Nando Parado (kiri) dan Roberto Canesa (tengah), mantan anggota tim rugby Uruguay yang selamat dari kecelakaan Penerbangan 571, menghadiri konferensi pers setelah pengalaman mereka didokumentasikan dalam buku “Alive: The Story of the Andes Survivors” oleh Pierce Paul Reed (kanan), 1974.
Evening Standard/Arsip Holton/Getty Images
Keesokan harinya mereka disambut oleh tiga orang lainnya, dan Paradou, yang tidak dapat membuat dirinya mendengar di atas deru sungai, mencoba menjelaskan siapa dia dengan meniru kecelakaan pesawat.

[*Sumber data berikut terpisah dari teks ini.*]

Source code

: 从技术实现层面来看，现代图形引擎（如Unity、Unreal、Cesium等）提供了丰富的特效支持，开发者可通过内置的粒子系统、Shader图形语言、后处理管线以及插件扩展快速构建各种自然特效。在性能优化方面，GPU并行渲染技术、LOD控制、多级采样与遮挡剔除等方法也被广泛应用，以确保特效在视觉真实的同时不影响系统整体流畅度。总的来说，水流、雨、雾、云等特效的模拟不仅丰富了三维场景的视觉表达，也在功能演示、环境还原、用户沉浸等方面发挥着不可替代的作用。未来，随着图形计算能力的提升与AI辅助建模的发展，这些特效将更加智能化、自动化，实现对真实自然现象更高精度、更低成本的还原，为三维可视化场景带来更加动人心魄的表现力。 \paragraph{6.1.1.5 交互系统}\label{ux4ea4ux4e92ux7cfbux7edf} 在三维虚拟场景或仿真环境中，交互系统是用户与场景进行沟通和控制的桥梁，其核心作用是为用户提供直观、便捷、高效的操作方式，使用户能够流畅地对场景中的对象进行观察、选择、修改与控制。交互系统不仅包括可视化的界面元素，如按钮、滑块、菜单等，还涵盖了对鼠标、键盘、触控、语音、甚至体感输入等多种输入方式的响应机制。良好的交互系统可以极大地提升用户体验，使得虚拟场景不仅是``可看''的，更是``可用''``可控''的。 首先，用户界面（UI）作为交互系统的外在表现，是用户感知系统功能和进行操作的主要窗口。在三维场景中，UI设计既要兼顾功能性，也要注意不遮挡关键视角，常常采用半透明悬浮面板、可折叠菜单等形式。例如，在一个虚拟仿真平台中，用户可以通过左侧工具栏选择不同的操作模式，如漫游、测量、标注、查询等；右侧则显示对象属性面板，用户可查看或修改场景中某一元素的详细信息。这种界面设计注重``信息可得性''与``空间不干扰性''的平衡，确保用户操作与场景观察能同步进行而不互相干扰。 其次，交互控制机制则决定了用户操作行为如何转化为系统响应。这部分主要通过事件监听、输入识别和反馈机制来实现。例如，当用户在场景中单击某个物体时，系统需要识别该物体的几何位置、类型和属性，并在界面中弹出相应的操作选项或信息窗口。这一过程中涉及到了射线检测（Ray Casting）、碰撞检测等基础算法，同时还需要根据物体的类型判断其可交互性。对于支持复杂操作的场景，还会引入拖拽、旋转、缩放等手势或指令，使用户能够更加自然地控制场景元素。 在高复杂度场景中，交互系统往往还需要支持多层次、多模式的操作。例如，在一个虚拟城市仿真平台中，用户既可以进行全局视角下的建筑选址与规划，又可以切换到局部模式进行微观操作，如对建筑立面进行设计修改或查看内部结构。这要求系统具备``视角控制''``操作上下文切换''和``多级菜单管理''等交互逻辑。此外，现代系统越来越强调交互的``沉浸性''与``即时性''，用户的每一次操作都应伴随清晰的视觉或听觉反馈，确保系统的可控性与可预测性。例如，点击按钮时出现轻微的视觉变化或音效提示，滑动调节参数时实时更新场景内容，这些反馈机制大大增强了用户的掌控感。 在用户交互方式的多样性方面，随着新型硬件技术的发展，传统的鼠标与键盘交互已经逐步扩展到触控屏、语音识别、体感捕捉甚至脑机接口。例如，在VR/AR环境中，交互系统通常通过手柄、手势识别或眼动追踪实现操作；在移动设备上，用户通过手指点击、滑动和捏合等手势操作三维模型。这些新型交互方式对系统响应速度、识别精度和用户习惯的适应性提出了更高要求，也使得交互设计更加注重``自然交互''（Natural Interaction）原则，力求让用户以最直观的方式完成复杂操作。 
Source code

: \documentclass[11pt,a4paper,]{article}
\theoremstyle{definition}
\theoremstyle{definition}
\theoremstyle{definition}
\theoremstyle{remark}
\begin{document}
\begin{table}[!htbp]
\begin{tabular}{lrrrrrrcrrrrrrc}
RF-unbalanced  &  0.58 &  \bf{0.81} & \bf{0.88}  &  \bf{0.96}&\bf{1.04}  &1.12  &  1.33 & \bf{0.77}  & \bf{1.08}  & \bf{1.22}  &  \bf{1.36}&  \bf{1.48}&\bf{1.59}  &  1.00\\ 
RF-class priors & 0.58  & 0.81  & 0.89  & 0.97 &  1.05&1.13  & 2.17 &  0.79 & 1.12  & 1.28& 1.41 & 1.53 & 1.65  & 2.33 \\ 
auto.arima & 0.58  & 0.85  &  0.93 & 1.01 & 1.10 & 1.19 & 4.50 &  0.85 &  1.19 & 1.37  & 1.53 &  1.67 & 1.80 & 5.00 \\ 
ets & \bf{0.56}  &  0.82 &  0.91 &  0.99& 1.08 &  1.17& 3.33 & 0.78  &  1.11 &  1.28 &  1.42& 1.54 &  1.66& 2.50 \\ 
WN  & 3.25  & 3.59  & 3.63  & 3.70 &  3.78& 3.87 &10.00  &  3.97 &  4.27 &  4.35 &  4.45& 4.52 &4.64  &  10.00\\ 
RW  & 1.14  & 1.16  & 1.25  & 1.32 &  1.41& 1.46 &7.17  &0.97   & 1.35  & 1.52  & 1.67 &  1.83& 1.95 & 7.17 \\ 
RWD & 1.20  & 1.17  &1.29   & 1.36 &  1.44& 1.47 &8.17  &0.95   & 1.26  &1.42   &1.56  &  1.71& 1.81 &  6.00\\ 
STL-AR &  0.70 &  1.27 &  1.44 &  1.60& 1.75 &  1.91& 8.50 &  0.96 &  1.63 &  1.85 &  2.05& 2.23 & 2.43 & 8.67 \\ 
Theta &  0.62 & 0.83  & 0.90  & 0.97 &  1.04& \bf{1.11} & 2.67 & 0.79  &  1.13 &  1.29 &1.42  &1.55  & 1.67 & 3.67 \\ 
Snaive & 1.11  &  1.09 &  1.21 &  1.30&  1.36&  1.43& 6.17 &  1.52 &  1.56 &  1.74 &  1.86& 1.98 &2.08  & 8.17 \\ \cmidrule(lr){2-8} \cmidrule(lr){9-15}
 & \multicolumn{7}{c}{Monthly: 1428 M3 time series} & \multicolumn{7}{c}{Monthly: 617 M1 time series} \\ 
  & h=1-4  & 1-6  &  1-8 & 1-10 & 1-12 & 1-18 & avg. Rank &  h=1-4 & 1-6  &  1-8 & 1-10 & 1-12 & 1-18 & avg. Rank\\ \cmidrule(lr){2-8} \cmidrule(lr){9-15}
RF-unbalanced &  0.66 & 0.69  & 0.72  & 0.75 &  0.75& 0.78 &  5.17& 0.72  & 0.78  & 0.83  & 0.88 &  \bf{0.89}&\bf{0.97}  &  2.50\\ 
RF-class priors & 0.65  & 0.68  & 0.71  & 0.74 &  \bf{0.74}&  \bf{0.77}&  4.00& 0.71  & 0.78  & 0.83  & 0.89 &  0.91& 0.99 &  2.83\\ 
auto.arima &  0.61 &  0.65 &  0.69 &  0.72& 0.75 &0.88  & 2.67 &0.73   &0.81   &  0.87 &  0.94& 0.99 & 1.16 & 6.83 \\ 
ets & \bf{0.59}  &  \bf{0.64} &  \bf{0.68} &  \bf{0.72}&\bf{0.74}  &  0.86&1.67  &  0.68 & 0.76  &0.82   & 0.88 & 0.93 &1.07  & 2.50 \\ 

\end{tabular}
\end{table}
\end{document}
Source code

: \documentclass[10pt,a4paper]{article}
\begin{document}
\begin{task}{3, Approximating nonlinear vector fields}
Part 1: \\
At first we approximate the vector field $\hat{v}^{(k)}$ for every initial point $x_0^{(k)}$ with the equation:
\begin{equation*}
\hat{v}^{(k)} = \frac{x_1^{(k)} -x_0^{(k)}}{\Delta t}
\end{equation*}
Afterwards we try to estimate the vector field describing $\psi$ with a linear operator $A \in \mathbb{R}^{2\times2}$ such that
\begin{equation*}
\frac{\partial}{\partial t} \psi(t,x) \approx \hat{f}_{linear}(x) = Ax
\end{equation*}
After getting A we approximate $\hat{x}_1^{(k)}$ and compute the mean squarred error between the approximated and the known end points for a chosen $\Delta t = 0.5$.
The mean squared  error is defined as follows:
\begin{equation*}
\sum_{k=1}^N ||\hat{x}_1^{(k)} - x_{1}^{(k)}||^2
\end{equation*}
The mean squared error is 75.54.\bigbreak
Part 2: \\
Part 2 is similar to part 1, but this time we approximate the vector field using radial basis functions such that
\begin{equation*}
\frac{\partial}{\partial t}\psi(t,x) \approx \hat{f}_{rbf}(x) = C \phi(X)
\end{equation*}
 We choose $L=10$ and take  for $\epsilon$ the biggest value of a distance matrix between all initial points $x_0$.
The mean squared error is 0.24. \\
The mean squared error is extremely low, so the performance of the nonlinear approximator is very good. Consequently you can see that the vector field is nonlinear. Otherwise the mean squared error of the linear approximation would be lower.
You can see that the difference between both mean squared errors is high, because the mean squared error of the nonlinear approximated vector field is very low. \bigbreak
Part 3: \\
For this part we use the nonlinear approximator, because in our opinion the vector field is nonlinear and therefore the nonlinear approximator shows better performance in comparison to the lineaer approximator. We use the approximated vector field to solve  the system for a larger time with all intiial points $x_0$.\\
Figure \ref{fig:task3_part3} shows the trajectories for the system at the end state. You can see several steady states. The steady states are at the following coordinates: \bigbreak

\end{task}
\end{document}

Bahkan saat dia melakukan ini, dia takut orang-orang akan mengira dia gila dan pergi.
Sebagai gantinya, salah satu pria mengikatkan sebuah catatan ke sebuah batu dan melemparkannya ke seberang sungai: “Katakan apa yang Anda inginkan.” Paradou, tangannya gemetar, mulai menulis: “Saya datang dari pesawat yang jatuh di pegunungan.” Dia menjelaskan bahwa dia dan Kanissa lemah dan kelaparan, bahwa 14 teman tetap berada di pesawat, dan bahwa mereka sangat membutuhkan bantuan segera.
“Kapan kamu datang dan menjemput kami? Tolong. Kami bahkan tidak bisa berjalan. Di mana kami?” Ketika dia hendak melempar batu, dia berhenti. Apakah itu cukup kuat? Dia mengumpulkan kekuatan terakhirnya dan melemparkan batu itu dengan seluruh kekuatannya yang tersisa dan menyaksikannya memantul dari tepi sungai dan menggelinding ke tepi sungai. Pria itu membacanya dan mengangkat tangannya seolah berkata, “Saya mengerti.”
Kemudian pagi itu seorang pria lain muncul dengan menunggang kuda, kali ini di sisi sungai mereka, dan segera mereka berada di sebuah gubuk makan makanan panas. Segera Polisi Berkuda Chili, dan sekelompok wartawan tiba.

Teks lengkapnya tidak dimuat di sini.